--- Dataset extract Enclosed Below ---

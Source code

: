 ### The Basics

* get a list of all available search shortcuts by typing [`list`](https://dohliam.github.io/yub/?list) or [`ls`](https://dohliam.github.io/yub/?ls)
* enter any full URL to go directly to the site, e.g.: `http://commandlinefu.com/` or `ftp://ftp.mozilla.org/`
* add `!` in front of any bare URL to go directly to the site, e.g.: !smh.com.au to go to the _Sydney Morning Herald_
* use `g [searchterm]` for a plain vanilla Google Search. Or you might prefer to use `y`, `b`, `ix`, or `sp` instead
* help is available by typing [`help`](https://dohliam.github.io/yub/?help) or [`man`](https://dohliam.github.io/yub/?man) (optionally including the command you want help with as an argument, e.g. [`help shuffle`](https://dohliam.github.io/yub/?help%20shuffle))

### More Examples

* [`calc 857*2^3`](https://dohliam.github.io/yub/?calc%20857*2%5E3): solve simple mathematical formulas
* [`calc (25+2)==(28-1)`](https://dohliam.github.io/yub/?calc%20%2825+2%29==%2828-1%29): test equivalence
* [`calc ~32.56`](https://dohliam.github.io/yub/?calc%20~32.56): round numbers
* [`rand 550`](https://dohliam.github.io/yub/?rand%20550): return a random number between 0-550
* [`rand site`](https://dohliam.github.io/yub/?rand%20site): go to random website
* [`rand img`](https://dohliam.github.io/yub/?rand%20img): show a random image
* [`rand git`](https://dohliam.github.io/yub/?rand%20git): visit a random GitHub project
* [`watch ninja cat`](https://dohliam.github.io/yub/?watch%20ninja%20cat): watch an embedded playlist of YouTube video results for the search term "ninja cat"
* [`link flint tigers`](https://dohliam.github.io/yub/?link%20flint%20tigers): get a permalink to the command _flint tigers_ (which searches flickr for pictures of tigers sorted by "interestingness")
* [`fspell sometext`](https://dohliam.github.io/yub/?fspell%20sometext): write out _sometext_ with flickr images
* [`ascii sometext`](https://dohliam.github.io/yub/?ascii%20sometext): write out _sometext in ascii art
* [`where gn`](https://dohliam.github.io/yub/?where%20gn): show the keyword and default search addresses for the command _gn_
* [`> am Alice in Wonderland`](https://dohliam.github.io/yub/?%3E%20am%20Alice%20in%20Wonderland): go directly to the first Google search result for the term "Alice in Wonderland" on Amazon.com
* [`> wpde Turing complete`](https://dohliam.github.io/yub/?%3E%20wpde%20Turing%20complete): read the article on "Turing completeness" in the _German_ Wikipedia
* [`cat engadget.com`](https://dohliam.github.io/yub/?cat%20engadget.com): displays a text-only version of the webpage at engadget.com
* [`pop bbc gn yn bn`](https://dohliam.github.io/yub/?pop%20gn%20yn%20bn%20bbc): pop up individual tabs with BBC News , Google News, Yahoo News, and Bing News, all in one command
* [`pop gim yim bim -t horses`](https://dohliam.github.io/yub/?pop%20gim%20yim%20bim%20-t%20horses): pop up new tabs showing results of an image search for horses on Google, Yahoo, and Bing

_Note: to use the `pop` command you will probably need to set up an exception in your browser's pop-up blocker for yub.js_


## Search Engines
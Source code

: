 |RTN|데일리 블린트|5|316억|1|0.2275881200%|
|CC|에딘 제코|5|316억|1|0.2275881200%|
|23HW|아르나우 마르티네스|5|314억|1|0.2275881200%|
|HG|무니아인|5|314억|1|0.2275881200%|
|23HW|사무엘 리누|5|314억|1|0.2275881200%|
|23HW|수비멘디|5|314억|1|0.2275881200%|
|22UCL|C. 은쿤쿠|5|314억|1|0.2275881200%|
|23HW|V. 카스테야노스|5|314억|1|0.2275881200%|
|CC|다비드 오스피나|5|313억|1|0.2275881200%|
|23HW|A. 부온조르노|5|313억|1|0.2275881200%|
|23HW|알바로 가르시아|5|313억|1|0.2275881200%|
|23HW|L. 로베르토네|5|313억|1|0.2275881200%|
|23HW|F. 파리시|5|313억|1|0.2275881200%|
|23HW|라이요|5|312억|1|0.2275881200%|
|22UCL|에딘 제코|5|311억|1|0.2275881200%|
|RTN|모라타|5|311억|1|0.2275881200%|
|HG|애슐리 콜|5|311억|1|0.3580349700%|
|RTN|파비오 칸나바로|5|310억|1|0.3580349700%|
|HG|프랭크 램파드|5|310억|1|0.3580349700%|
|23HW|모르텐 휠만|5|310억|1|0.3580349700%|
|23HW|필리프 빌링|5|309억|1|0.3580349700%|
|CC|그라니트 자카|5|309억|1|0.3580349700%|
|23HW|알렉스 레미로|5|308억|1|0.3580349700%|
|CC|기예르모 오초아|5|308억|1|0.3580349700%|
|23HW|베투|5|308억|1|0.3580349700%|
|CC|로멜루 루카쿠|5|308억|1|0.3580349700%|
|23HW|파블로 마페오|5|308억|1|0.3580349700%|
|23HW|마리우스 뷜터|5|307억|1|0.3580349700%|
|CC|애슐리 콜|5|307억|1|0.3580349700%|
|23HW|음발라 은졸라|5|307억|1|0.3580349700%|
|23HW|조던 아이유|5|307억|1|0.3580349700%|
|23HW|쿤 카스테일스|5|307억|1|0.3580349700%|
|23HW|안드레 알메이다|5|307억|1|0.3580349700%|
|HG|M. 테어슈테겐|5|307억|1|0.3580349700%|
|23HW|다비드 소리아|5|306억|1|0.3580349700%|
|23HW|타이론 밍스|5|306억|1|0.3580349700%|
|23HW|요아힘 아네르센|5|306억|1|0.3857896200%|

--- End of Enclosed Dataset extract ---

Repeat the data word for word, starting at its first line and stopping after the line that contains "enter any full".

**Problem solution**
Source code

: ### The Basics

* get a list of all available search shortcuts by typing [`list`](https://dohliam.github.io/yub/?list) or [`ls`](https://dohliam.github.io/yub/?ls)
* enter any full URL to go directly to the site, e.g.: `http://commandlinefu.com/` or `ftp://ftp.mozilla.org/`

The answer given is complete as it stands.